EXERCISE DIRECTIONS
Only the lines containing the string "autocompletion" are needed; copy all of them from the listing.

DATA FOR ANALYSIS
Segment Open
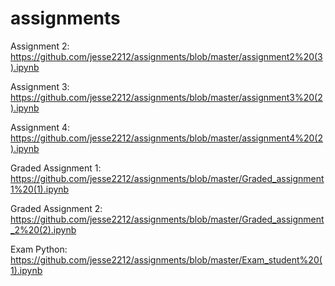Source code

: # assignments

Assignment 2: 
https://github.com/jesse2212/assignments/blob/master/assignment2%20(3).ipynb

Assignment 3:
https://github.com/jesse2212/assignments/blob/master/assignment3%20(2).ipynb

Assignment 4: 
https://github.com/jesse2212/assignments/blob/master/assignment4%20(2).ipynb

Graded Assignment 1: 
https://github.com/jesse2212/assignments/blob/master/Graded_assignment1%20(1).ipynb

Graded Assignment 2:
https://github.com/jesse2212/assignments/blob/master/Graded_assignment_2%20(2).ipynb

Exam Python:
https://github.com/jesse2212/assignments/blob/master/Exam_student%20(1).ipynb

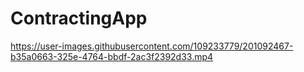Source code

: # ContractingApp

https://user-images.githubusercontent.com/109233779/201092467-b35a0663-325e-4764-bbdf-2ac3f2392d33.mp4

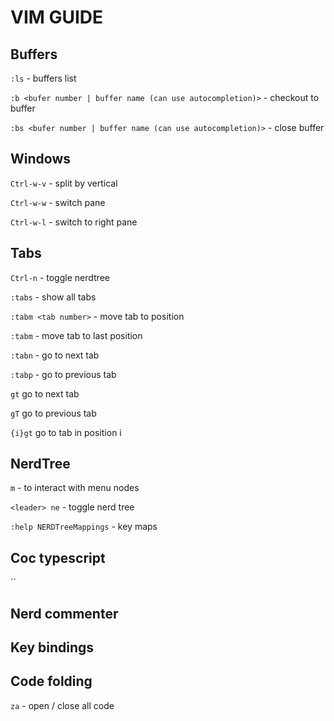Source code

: # VIM GUIDE


## Buffers

`:ls` - buffers list

`:b <bufer number | buffer name (can use autocompletion)>` - checkout to buffer

`:bs <bufer number | buffer name (can use autocompletion)>` - close buffer


## Windows

`Ctrl-w-v` - split by vertical

`Ctrl-w-w` - switch pane

`Ctrl-w-l` - switch to right pane


## Tabs
`Ctrl-n` - toggle nerdtree

`:tabs` - show all tabs

`:tabm <tab number>` - move tab to position

`:tabm` - move tab to last position

`:tabn` - go to next tab

`:tabp` - go to previous tab

`gt`            go to next tab

`gT`            go to previous tab

`{i}gt`         go to tab in position i

## NerdTree

`m` - to interact with menu nodes

`<leader> ne` - toggle nerd tree

`:help NERDTreeMappings` - key maps

## Coc typescript

``


## Nerd commenter


## Key bindings


## Code folding

`za` - open / close all code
Segment Closed
RESULT OF THIS TASK
`:b <bufer number | buffer name (can use autocompletion)>` - checkout to buffer
`:bs <bufer number | buffer name (can use autocompletion)>` - close buffer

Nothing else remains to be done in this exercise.